Lunghi viaggi, jet lag, allenamenti diversi, infortuni che fioccano. E poi la stanchezza fisica e mentale. Questi sono solo alcuni dei problemi generati dalla sosta nazionali con cui devono fare i conti i giocatori (in primis) e i club, che ogni tot settimane vedono svuotarsi i centri sportivi per dare il via alle preghiere. Perché quando scatta la ‘pausa’ - termine che vale, ovviamente, solo per l’obbligato stop ai campionati - la paura è sempre la stessa: gli infortuni. Un allarme e un problema legato alle condizioni dei giocatori che ha mosso le proteste di Assocalciatori e sindacati vari per cercare di trovare la soluzione ad un problema, quello dei calendari intasati, che sta andando sempre più oltre il limite.

Con il passare del tempo, come se le partite non fossero già abbastanza, FIFA e UEFA hanno avuto la brillante idea di aggiungere altre (evitabili) competizioni: la Nations League, la Finalissima, il discusso Mondiale per Club e chi più ne ha più ne metta. Il tutto nel nome dell’innovazione e dello spettacolo, perché secondo i vertici del calcio europeo e mondiale l’equazione è semplice: più partite = più spettacolo. Ma anche no. Lo show non scatta in un automatico al fischio d’inizio di un qualsiasi match, ma deve essere definito tale per quello che i protagonisti (quindi i giocatori) sono capaci di mostrare in campo. Va da sé che se un calciatore è ‘costretto’ a giocare una cinquantina di partite all’anno - con brevi pause di due o tre giorni tra l’una e l’altra - lo spettacolo viene meno. E il campanello d’allarme, invece, suona sempre più forte.
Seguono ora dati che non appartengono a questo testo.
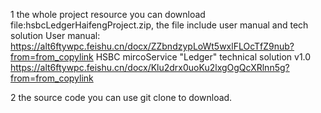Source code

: 1 the whole project resource you can download file:hsbcLedgerHaifengProject.zip, the file include user manual and tech solution
User manual:
https://alt6ftywpc.feishu.cn/docx/ZZbndzypLoWt5wxlFLOcTfZ9nub?from=from_copylink
HSBC mircoService "Ledger" technical solution v1.0
https://alt6ftywpc.feishu.cn/docx/Klu2drx0uoKu2lxgOgQcXRlnn5g?from=from_copylink

2 the source code you can use git clone to download.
Lo sa bene l’Inter e lo sa bene Hakan Calhanoglu, protagonista di due problemi fisici a cavallo tra le ultime due soste. Prima l’elongazione agli adduttori della coscia sinistra accusata nella trasferta di Roma, primo appuntamento dopo la pausa in cui era stato spremuto per bene dalla sua Turchia; poi il secondo stop, quello degli ultimi giorni, “meno grave” del primo ma da valutare meglio nelle prossime ore, quando il centrocampista farà rientro a Milano. Non ero ancora pronto - ha ammesso lo stesso Calha dopo la sostituzione all’intervallo di Turchia-Galles -. Lo stesso punto in cui avevo accusato fastidio ha ricominciato a farmi male. Così non ho corso rischi, ha iniziato a pizzicare”. E nonostante non fosse ancora pronto e avesse saltato i primi allenamenti nel giorno di raduno, il ct Vincenzo Montella non si è fatto problemi a lanciarlo comunque titolare in Nations League. Senza dare troppa importanza alle condizioni fisiche del giocatore e (anche) alle esigenze del suo club di appartenenza.

Stesso discorso che può essere applicato al modus operandi di Luciano Spalletti che, dopo aver strappato il pass per i quarti di finale di Nations League con una giornata d’anticipo affidandosi al blocco Inter-Nazionale, ha deciso di replicare il poker di nerazzurri anche nella sfida contro la Francia, utile solo per un primo posto nel girone (alla fine sfumato); e allora perché dare un po’ di riposo a Bastoni, a Dimarco, a Frattesi o a Barella? Con quest’ultimo, tra l’altro, inventato addirittura trequartista nonostante nel roster azzurro figurasse il nome di Moise Kean. Che di professione fa l’attaccante e che in questo periodo è uno dei più in forma dell’intera Serie A.

FIFA, UEFA, Federazioni e ct… ‘avete rotto il ca…lcio’. E dimenticate una cosa: i giocatori sono di proprietà dei club, sono stipendiati dai club, con danni e cure per gli eventuali infortuni a carico - indovinate di chi? - dei club. Servirebbe più buon senso nelle scelte: i giocatori non sono macchine e non esistono solo le Nazionali, a cui diamo volentieri un arrivederci a marzo. Alla prossima sosta.